**Work task:** From the material below, copy each line that holds the word "overlap".

───── The data

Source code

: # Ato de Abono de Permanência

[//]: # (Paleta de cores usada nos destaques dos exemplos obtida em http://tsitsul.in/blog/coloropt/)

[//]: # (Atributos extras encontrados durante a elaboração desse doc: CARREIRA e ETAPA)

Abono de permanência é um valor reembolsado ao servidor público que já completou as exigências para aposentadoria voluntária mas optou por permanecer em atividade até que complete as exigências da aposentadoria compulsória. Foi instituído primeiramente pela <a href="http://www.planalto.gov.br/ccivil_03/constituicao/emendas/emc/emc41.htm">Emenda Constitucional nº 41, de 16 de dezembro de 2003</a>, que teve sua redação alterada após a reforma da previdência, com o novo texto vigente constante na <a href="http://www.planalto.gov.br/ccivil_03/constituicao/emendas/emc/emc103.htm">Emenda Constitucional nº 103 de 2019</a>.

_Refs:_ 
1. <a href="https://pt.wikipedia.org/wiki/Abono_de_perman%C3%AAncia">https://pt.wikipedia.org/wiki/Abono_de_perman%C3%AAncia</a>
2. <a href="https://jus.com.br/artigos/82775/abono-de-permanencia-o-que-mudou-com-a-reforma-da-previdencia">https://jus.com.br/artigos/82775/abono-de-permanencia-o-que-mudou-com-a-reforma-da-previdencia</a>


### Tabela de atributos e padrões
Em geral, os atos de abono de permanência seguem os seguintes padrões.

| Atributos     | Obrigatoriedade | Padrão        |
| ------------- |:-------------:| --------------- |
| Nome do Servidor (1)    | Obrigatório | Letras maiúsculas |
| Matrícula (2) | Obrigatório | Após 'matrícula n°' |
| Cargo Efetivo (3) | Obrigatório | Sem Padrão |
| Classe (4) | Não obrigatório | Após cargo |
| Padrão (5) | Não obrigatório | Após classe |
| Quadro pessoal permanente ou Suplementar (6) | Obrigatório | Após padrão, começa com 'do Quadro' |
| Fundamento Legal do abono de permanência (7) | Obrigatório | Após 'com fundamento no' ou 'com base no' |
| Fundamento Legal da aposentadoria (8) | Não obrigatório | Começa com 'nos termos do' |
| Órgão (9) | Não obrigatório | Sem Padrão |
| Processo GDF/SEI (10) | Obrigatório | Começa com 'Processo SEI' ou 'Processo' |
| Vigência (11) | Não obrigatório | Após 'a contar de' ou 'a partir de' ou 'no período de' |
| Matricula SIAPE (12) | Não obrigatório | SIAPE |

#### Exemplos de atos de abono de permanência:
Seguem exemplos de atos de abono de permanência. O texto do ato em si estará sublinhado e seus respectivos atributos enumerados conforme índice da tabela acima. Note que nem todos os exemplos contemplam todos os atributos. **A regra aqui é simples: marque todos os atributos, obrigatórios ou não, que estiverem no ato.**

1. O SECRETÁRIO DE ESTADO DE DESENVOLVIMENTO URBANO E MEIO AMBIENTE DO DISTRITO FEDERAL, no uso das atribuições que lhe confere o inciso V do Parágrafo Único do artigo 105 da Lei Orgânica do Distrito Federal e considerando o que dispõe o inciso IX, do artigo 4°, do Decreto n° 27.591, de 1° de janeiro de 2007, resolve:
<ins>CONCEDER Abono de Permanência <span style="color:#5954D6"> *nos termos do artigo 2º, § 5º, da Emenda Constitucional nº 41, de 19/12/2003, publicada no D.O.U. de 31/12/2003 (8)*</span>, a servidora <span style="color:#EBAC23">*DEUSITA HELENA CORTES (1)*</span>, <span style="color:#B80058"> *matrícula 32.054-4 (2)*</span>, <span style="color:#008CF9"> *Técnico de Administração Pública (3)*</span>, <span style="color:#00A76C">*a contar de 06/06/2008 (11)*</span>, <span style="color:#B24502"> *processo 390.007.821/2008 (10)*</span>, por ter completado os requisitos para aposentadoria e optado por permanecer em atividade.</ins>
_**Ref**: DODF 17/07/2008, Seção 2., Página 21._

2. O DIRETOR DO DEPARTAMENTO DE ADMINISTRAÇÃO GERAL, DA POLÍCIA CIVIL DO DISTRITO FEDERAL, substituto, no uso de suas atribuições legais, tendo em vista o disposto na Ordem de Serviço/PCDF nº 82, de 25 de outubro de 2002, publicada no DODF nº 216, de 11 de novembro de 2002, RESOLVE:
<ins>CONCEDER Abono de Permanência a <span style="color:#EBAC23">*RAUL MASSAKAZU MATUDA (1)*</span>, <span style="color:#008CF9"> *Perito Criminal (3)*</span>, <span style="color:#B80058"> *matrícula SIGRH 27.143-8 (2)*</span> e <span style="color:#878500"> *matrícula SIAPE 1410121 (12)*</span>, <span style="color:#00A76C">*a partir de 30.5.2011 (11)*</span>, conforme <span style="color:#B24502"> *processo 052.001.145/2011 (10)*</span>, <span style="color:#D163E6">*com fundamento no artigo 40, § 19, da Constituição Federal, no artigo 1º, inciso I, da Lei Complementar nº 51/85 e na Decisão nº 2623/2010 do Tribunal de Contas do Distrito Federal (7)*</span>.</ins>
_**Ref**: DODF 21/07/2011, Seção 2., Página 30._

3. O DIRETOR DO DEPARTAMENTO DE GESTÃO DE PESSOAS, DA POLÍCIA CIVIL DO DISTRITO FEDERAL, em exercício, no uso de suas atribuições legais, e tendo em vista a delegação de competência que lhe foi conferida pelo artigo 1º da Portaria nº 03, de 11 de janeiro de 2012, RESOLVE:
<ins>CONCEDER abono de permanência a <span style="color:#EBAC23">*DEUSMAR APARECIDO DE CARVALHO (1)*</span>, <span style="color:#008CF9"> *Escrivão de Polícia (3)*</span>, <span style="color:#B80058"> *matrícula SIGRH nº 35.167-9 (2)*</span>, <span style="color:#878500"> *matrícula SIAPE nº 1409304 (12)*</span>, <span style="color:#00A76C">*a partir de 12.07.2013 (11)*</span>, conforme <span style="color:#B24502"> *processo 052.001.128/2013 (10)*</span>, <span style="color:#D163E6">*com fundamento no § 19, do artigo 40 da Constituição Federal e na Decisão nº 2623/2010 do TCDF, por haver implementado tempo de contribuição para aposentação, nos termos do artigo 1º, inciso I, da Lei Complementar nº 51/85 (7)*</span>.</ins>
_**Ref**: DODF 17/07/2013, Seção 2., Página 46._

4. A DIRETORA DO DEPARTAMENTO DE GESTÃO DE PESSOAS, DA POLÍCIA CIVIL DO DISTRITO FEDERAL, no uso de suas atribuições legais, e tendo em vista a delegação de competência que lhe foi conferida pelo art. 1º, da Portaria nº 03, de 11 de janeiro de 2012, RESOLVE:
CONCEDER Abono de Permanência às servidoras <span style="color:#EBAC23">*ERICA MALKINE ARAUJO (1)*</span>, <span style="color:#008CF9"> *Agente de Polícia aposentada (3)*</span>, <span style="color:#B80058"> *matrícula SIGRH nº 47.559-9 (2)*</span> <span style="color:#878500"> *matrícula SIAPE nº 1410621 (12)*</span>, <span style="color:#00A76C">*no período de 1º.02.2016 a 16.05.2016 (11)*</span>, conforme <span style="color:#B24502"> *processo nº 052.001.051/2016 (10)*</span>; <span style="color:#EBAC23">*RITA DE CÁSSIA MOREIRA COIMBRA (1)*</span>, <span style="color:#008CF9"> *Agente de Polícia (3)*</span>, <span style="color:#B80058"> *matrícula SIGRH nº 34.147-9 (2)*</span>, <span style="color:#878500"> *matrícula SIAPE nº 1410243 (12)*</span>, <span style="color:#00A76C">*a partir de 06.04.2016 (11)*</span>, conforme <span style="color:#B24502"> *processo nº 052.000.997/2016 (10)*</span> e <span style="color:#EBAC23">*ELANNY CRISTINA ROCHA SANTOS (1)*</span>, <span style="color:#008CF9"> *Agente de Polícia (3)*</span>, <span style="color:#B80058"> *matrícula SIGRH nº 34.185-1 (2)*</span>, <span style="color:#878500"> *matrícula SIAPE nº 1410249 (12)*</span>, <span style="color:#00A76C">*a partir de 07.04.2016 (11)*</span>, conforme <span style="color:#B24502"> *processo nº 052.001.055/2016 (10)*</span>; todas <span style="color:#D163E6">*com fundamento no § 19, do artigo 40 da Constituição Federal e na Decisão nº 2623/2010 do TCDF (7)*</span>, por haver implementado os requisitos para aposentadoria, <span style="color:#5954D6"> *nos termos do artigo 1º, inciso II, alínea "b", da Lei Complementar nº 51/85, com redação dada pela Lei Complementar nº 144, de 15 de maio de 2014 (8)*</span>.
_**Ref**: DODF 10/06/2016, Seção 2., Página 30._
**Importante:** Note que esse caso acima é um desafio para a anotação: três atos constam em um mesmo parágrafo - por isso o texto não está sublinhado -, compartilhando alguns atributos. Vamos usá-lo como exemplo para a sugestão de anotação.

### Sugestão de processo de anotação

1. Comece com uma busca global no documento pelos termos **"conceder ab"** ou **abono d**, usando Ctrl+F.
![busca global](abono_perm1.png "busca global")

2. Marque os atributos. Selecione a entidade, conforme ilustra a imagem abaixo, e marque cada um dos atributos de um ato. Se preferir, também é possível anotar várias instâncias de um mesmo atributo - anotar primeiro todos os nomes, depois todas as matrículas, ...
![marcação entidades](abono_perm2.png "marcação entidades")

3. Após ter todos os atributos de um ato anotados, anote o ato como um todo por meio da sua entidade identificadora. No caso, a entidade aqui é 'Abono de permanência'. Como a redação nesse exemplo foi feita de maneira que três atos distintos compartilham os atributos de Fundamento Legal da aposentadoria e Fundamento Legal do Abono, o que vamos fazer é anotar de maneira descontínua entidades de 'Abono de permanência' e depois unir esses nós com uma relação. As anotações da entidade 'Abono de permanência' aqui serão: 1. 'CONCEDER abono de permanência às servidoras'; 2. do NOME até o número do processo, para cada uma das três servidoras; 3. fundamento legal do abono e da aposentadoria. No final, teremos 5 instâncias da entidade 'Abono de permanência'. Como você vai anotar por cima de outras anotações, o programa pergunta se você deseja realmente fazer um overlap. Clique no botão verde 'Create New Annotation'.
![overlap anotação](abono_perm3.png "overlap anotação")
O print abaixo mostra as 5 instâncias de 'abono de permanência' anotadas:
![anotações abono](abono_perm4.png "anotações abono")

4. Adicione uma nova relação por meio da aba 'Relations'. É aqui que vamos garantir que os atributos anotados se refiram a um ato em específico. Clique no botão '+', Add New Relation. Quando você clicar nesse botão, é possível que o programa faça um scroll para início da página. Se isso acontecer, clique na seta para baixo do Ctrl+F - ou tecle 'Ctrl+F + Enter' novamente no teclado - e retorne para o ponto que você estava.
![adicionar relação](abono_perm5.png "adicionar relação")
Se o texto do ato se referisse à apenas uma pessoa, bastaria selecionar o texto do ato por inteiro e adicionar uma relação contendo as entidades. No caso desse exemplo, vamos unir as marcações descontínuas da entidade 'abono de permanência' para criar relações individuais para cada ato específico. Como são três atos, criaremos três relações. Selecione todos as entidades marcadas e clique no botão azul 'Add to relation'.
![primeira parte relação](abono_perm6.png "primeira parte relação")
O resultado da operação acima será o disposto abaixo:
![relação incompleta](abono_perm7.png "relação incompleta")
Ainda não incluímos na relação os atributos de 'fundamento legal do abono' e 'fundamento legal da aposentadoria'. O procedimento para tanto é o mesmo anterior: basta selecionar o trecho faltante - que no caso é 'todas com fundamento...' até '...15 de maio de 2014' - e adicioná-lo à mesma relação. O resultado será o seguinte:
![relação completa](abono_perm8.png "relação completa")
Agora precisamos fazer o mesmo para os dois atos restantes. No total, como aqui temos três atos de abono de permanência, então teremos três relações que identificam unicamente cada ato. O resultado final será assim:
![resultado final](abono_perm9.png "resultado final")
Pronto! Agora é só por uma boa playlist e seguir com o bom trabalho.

──────────

**Solution below:**
3. Após ter todos os atributos de um ato anotados, anote o ato como um todo por meio da sua entidade identificadora. No caso, a entidade aqui é 'Abono de permanência'. Como a redação nesse exemplo foi feita de maneira que três atos distintos compartilham os atributos de Fundamento Legal da aposentadoria e Fundamento Legal do Abono, o que vamos fazer é anotar de maneira descontínua entidades de 'Abono de permanência' e depois unir esses nós com uma relação. As anotações da entidade 'Abono de permanência' aqui serão: 1. 'CONCEDER abono de permanência às servidoras'; 2. do NOME até o número do processo, para cada uma das três servidoras; 3. fundamento legal do abono e da aposentadoria. No final, teremos 5 instâncias da entidade 'Abono de permanência'. Como você vai anotar por cima de outras anotações, o programa pergunta se você deseja realmente fazer um overlap. Clique no botão verde 'Create New Annotation'.
![overlap anotação](abono_perm3.png "overlap anotação")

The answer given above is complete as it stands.